-- STORED DATA follows --

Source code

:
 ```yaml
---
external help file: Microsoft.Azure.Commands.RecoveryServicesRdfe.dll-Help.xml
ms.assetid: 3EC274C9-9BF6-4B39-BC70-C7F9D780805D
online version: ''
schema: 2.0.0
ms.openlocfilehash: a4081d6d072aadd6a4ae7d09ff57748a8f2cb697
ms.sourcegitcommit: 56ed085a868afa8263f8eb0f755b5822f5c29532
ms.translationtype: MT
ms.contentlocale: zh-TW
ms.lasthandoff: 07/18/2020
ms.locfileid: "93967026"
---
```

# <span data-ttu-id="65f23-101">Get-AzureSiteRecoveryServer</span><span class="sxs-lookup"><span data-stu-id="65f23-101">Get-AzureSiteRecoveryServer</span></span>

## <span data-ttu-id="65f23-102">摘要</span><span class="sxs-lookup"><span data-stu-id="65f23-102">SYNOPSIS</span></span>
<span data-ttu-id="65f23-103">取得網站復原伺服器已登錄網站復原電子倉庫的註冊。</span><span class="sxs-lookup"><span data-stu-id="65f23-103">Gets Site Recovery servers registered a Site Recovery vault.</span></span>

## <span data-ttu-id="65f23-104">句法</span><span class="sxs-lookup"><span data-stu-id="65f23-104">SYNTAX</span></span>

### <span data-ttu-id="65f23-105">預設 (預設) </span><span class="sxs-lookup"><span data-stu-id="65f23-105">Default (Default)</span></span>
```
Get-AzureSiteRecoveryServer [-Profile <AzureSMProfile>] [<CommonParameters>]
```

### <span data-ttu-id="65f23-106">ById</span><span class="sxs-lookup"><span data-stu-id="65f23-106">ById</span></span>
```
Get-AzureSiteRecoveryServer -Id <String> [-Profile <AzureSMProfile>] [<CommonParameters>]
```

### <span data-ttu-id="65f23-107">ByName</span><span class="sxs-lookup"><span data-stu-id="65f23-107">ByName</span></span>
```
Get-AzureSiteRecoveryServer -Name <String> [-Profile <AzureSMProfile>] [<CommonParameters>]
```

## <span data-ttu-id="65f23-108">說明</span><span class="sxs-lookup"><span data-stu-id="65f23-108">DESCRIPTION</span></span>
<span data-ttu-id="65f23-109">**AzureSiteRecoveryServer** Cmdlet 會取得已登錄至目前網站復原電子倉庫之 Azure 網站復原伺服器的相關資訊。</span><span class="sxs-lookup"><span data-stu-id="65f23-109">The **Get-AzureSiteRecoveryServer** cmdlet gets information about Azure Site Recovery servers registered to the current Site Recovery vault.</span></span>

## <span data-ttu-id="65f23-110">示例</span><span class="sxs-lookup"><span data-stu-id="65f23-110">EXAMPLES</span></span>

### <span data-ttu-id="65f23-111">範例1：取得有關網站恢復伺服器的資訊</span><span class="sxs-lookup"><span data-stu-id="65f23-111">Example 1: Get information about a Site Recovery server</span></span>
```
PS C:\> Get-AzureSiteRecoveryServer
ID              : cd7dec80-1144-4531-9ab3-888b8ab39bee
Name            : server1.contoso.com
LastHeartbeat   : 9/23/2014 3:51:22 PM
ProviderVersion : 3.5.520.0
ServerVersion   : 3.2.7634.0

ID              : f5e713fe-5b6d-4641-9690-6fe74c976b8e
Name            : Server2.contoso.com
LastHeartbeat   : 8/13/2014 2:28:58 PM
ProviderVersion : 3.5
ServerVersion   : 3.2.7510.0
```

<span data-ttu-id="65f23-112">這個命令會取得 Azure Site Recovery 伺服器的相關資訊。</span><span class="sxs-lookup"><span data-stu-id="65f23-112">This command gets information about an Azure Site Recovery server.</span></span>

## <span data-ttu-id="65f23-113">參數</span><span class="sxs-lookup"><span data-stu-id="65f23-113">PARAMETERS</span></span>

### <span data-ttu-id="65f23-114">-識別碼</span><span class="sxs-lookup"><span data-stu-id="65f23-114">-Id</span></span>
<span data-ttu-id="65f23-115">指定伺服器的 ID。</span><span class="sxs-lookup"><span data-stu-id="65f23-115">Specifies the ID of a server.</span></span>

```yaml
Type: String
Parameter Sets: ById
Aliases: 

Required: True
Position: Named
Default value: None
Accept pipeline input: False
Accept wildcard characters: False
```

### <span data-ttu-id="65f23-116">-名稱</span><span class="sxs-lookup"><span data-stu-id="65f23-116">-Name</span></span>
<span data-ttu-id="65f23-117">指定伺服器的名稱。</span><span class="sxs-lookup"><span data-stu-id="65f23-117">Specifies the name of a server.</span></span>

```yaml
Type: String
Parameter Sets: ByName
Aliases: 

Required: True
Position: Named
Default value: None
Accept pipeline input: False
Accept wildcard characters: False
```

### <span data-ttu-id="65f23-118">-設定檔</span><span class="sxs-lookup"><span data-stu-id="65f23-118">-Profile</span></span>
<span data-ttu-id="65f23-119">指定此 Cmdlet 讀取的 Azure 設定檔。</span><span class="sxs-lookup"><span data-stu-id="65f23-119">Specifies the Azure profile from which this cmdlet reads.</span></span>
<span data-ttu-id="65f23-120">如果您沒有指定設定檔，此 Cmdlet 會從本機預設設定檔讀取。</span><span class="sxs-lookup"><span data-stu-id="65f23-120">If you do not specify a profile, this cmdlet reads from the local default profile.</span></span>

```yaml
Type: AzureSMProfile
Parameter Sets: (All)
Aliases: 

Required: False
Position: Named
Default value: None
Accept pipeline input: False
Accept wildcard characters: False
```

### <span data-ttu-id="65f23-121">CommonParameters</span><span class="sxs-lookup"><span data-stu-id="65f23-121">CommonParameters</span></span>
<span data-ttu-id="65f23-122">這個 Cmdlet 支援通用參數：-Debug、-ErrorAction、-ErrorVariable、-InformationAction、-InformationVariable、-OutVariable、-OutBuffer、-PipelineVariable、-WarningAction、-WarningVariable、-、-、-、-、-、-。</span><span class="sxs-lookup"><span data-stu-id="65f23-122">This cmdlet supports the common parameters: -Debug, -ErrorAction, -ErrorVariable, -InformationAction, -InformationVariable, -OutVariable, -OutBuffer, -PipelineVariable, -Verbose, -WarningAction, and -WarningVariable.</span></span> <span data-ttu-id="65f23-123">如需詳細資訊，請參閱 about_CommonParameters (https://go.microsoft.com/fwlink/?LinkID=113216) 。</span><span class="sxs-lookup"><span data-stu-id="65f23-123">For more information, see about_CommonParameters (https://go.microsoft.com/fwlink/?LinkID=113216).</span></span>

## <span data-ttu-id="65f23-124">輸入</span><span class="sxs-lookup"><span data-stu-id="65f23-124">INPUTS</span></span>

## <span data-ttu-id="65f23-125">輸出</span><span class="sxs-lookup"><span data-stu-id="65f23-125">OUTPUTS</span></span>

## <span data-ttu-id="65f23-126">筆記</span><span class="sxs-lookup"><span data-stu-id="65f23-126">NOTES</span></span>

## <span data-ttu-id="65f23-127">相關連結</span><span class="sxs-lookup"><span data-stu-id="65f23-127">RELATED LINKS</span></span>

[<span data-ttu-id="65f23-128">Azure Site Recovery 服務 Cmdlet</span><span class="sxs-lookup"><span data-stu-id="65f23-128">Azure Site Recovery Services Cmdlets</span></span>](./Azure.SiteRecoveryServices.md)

-- STORED DATA concluded --

→ **ASSIGNMENT**: In the data above, each line holding "ById" is to be found and copied.

→ **SOLUTION TO THE EXERCISE**:
### <span data-ttu-id="65f23-106">ById</span><span class="sxs-lookup"><span data-stu-id="65f23-106">ById</span></span>
Parameter Sets: ById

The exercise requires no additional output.